Saved entries:
======
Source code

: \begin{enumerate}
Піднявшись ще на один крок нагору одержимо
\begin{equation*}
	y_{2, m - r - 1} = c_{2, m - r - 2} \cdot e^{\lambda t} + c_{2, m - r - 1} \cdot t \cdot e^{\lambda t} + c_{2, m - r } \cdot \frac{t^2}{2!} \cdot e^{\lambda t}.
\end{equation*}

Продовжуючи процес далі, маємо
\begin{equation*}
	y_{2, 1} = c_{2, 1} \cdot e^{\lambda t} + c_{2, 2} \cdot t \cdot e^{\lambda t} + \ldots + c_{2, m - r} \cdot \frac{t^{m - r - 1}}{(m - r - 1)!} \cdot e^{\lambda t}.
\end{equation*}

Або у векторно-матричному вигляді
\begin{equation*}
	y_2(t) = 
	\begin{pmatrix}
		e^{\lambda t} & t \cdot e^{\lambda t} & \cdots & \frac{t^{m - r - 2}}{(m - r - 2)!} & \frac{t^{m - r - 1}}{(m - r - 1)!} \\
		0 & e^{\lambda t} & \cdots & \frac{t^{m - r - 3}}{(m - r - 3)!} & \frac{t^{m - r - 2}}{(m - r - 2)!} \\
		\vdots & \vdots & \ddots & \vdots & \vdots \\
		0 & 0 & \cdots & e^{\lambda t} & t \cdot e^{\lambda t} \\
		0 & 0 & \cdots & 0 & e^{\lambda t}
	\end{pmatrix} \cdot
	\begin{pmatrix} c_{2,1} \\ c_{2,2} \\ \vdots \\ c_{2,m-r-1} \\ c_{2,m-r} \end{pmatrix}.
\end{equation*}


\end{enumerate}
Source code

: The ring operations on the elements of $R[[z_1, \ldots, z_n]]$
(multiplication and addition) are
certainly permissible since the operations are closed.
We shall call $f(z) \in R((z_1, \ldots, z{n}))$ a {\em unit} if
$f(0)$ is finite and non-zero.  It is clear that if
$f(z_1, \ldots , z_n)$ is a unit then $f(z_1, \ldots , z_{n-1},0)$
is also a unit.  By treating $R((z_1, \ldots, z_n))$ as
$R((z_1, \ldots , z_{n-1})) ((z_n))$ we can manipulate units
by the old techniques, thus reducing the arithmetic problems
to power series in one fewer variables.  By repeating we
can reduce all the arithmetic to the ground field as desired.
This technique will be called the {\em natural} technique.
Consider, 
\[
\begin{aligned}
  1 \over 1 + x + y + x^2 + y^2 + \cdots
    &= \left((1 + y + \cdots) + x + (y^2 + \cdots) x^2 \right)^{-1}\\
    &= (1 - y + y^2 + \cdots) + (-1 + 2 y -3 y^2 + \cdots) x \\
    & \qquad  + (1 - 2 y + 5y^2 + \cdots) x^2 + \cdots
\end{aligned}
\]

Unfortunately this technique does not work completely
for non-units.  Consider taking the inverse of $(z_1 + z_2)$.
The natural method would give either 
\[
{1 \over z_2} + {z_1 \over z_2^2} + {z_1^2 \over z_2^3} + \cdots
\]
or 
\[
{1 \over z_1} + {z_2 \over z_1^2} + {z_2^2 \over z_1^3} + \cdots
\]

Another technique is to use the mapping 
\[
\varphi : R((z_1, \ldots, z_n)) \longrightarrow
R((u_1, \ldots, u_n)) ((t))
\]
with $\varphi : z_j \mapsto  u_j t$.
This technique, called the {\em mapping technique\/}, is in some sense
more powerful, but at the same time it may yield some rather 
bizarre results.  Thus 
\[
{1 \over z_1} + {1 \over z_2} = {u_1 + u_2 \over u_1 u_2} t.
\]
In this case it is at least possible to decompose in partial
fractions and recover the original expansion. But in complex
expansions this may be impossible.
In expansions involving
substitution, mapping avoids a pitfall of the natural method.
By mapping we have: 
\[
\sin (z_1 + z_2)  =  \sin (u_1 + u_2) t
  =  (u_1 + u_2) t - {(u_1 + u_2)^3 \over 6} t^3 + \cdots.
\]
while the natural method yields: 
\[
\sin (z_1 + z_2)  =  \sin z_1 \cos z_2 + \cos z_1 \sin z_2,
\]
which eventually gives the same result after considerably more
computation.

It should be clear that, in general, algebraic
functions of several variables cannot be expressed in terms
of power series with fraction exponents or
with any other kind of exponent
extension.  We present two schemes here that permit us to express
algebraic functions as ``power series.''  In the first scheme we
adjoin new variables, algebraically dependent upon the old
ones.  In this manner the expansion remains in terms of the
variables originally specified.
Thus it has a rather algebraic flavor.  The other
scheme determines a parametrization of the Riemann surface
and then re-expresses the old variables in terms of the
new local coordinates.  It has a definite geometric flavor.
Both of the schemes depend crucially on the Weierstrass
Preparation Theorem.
======
Problem to work on:
Check each line in the records for the word "flavor" and say how many have it, with nothing else.

Result below:
2